- **Aim of the exercise**
Every line of the records below that holds the word "digits" belongs in the answer.
● ● ● ● ● ● ●
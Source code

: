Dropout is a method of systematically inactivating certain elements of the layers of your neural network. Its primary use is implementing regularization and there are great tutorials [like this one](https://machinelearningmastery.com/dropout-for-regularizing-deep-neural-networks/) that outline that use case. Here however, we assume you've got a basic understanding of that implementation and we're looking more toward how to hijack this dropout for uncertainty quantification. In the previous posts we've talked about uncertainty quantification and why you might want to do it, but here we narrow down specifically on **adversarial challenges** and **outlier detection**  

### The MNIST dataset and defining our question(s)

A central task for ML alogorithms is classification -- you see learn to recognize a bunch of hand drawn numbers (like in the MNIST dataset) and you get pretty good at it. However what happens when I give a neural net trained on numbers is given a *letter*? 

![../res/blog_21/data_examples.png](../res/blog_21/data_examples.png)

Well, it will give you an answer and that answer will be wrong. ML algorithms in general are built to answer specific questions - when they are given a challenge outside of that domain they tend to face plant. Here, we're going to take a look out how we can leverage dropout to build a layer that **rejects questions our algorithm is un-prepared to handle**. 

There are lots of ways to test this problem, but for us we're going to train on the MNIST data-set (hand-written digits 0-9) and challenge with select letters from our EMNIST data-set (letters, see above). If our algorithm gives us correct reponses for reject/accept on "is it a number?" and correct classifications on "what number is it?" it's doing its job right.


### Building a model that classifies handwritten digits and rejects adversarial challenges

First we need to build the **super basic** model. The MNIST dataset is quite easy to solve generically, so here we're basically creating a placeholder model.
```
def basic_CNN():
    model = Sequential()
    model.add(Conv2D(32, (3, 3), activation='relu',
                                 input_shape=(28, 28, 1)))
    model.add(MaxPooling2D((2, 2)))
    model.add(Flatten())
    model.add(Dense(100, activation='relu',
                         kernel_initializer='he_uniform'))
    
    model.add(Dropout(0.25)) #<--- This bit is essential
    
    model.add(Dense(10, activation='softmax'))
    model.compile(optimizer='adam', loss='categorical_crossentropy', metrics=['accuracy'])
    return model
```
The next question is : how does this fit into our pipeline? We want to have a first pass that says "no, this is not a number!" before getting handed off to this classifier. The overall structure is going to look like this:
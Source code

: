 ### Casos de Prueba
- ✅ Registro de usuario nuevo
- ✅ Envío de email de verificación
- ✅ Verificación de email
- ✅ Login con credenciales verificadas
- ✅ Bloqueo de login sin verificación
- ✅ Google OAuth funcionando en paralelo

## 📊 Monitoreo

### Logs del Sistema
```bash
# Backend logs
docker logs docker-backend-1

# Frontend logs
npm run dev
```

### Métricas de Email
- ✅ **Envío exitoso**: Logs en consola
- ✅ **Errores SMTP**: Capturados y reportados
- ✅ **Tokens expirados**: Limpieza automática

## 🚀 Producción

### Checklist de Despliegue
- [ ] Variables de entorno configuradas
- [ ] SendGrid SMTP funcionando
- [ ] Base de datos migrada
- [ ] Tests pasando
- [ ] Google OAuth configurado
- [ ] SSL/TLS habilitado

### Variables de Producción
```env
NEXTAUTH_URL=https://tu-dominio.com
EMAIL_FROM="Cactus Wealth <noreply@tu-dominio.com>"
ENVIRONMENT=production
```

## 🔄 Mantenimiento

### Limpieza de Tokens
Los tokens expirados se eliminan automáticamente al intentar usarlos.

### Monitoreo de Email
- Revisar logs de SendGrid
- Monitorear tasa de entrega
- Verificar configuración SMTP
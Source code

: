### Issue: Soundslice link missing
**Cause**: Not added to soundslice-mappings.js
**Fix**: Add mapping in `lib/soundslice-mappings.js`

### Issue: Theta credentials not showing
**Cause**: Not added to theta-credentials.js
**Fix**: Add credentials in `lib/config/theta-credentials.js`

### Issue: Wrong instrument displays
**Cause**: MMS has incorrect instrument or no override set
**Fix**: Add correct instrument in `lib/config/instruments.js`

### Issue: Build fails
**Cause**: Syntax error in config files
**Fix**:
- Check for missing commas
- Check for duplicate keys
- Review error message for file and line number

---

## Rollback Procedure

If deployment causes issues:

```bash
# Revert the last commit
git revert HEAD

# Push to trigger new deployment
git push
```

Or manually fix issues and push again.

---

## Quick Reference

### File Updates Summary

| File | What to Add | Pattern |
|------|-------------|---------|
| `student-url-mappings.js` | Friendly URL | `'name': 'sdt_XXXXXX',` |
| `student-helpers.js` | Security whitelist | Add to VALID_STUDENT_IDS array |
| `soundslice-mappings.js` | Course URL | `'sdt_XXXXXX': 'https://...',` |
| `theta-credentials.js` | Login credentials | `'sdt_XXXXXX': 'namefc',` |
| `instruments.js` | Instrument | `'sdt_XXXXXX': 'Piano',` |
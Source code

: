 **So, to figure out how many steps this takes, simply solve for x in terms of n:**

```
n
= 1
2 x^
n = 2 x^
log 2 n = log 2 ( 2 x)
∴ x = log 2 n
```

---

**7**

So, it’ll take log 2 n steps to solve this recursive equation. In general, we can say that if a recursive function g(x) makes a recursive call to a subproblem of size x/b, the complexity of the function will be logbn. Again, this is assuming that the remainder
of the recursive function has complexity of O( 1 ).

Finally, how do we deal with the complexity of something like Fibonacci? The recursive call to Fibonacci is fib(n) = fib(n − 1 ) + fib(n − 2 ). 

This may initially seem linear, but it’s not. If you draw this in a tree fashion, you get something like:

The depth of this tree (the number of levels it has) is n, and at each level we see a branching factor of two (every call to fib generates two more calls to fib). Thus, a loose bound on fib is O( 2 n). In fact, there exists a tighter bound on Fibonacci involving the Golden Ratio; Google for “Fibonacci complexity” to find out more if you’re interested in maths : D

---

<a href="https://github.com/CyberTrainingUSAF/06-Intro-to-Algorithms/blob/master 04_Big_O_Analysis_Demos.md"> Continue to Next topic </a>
● ● ● ● ● ● ●
- **Solution to this exercise**
There are lots of ways to test this problem, but for us we're going to train on the MNIST data-set (hand-written digits 0-9) and challenge with select letters from our EMNIST data-set (letters, see above). If our algorithm gives us correct reponses for reject/accept on "is it a number?" and correct classifications on "what number is it?" it's doing its job right.
### Building a model that classifies handwritten digits and rejects adversarial challenges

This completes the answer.